Opinion

It’s Clinton’s Foreign Policy, Not Trump’s That’s Reckless

Stewart Lawrence Stewart J. Lawrence is a Washington, D.C.-based public policy analyst who writes frequently on immigration and Latino affairs. He is also founder and managing director of Puentes & Associates, Inc., a bilingual survey research and communications firm.

The media hoopla that surrounded Hillary Clinton’s recent foreign policy speech attacking Donald Trump can scarcely mask the desperation she must feel about Trump’s political chances against her in the fall election. 

How to bring Trump down when white men overwhelmingly support him more than 2-1 and even white women continue to tilt in his direction?   

She’s already tried the “gender card” strategy, but dropped it after her own internal polling revealed that it wasn’t resonating with female voters.
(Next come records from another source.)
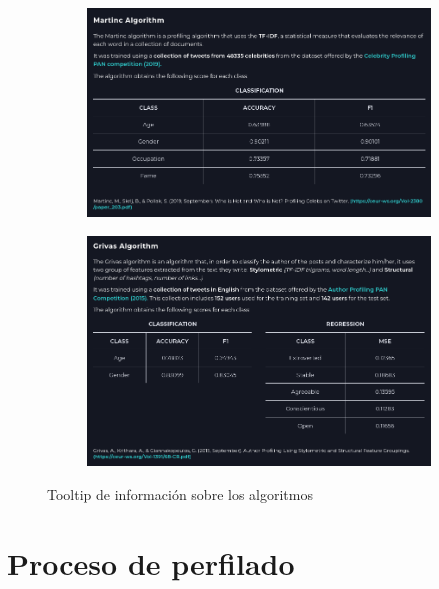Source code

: \bigskip
\begin{figure}[H]
	\centering
	\begin{subfigure}[c]{0.51\textwidth}
			\centering
			\includegraphics[width=\textwidth]{imagenes/tooltip-martinc.png}
			\label{fig:casouso_tooltip_martinc}
	\end{subfigure}
	\hfill
	\begin{subfigure}[c]{0.46\textwidth}
			\centering
			\includegraphics[width=\textwidth]{imagenes/tooltip-grivas.png}
			\label{fig:casouso_tooltip_grivas}
	\end{subfigure}
	\vspace{-1\baselineskip}
	\caption{Tooltip de información sobre los algoritmos}
	\label{fig:casouso_tooltip}
\end{figure}

\section{Proceso de perfilado}
\label{sec:casouso_perfilado}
Trump has a strong track record hiring and promoting women and he’s even matching or beating Clinton among white women in most recent polls.

So Clinton’s shifted to a different strategy. She’s trying to turn the GOP’s traditional advantage on national security against its 2016 standard-bearer. He’s so reckless and unstable he could start a war out of sheer anger, she said in her recent speech.  And with access to the nuclear codes, he might even decide to blow up the world, she implied.

Democrats famously employed this same strategy against Barry Goldwater in 1964. During the campaign, President Lyndon Johnson ran a highly inflammatory political commercial – the “Daisy” ad – which implied that a Goldwater victory would trigger a nuclear holocaust. Many believe the ad succeeded in scaring independent voters – and even some Republicans — into supporting LBJ.

But will the same approach work against Trump? It’s not likely.  

First, Johnson, unlike Clinton, had inherited the mantle of a slain president. America was still grieving and he enjoyed the nation’s gratitude. His favorability ratings were sky high. The United States was just beginning to get deeply involved in the Vietnam War — but had not yet sent in troops. People generally believed in and trusted LBJ.

Goldwater, by contrast, was considered an extreme conservative, much like Ted Cruz. Unlike Trump, he made no serious attempt to appeal to moderates. He opposed social programs and wanted to abolish Social Security. He favored a dramatic escalation of the Vietnam War. His VP even recommended “bombing the Vietnamese back to the Stone Age.”  

Goldwater never had a serious shot at the nomination, and LBJ beat him in a huge landslide.

It’s true that Trump has promised to “bomb the [crap] out of Isis.” He’s also refused to take the nuclear option off the table. It’s these stances that have allowed Clinton to suggest that Trump might somehow resemble Goldwater.

But it’s a red herring. Not taking the nuclear option off the table is simply prudent foreign policy. It doesn’t suggest a willingness to use nuclear weapons. Both parties traditionally say no option is off the table. It’s the way we leverage our strength in foreign policy. Clinton knows this, and wouldn’t take the nuclear option off the table, either.

In fact, Clinton has already proven herself to be the far more bellicose candidate. She supported the Iraq war and pushed Obama into the Libya invasion. Trump opposed both interventions. She favors an unqualified embrace of Israel, which has its own ambitions in the Middle East. Trump calls for greater “balance” in our relations with the Middle East.  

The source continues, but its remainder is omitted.